Saved entries
= Beginning of Section =

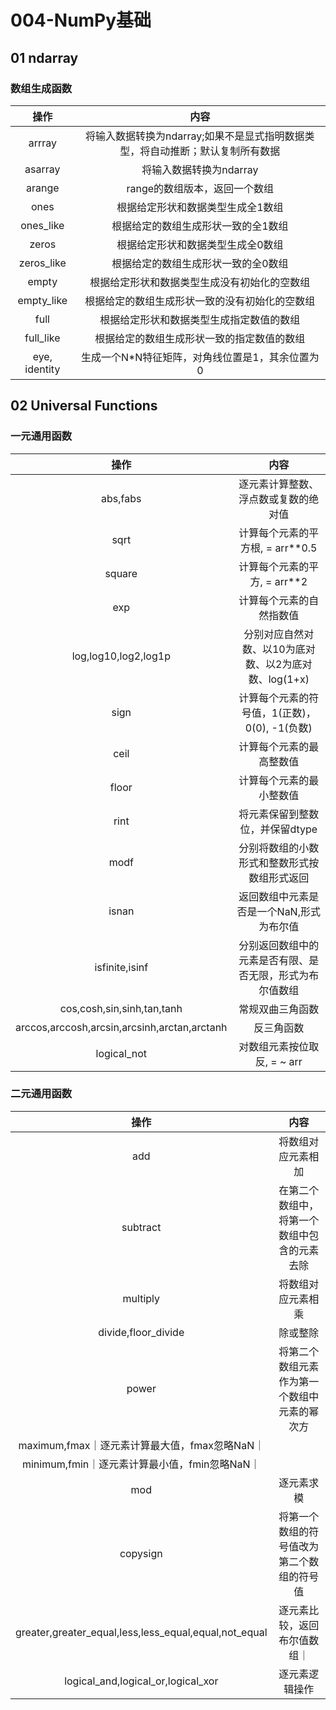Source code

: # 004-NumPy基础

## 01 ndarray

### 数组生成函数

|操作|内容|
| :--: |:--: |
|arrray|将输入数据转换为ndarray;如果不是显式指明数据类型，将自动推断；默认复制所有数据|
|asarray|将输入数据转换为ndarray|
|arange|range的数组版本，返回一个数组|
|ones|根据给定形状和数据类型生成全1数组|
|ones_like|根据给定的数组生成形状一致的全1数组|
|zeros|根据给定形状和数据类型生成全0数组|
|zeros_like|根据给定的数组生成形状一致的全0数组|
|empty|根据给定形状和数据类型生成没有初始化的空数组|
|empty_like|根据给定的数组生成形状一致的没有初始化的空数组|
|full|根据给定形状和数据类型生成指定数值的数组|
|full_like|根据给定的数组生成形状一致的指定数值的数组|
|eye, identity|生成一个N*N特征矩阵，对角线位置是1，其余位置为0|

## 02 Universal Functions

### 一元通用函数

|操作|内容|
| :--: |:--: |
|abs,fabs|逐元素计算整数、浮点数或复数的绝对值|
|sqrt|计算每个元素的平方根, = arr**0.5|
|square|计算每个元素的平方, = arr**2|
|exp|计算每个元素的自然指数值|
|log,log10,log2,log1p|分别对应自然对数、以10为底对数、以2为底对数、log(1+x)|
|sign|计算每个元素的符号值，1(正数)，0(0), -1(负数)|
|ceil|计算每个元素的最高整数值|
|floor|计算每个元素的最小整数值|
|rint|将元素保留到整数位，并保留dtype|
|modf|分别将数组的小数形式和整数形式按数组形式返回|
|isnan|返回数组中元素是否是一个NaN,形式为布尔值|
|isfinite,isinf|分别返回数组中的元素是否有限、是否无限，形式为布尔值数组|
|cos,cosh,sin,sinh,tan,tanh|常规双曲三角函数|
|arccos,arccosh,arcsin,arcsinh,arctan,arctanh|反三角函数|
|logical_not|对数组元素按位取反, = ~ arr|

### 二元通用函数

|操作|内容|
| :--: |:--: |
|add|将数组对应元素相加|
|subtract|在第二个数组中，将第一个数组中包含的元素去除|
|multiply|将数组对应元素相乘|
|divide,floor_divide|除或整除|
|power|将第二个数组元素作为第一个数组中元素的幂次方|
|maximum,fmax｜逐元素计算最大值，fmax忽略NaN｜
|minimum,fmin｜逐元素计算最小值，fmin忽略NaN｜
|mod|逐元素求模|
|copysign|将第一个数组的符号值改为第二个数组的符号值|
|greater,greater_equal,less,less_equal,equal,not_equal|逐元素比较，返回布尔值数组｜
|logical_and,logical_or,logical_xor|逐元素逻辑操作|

= End of Section =
= Beginning of Section =

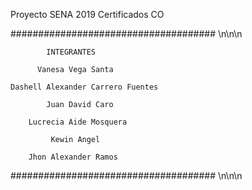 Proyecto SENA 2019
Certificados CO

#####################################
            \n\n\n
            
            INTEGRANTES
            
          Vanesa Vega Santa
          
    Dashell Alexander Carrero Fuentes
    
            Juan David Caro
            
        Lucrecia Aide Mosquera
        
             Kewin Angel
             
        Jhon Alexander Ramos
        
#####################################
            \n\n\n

= End of Section =
= Beginning of Section =

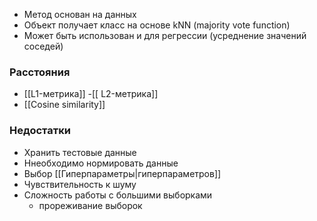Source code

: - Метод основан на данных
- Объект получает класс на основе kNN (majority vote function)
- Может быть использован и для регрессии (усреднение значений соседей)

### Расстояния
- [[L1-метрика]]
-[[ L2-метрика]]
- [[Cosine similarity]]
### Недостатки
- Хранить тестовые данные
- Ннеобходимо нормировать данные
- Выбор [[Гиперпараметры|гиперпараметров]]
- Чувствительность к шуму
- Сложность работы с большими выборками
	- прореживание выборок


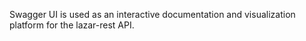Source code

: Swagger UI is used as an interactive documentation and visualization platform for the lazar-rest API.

= End of Section =

» TASK GOAL: Repeat exactly, and only, the entries from the line with "основан на данных" through the line with "the lazar-rest API.". Pictures are skipped.

» RESULT FOR THIS TASK:
: - Метод основан на данных
- Объект получает класс на основе kNN (majority vote function)
- Может быть использован и для регрессии (усреднение значений соседей)

### Расстояния
- [[L1-метрика]]
-[[ L2-метрика]]
- [[Cosine similarity]]
### Недостатки
- Хранить тестовые данные
- Ннеобходимо нормировать данные
- Выбор [[Гиперпараметры|гиперпараметров]]
- Чувствительность к шуму
- Сложность работы с большими выборками
	- прореживание выборок


Source code

: Swagger UI is used as an interactive documentation and visualization platform for the lazar-rest API.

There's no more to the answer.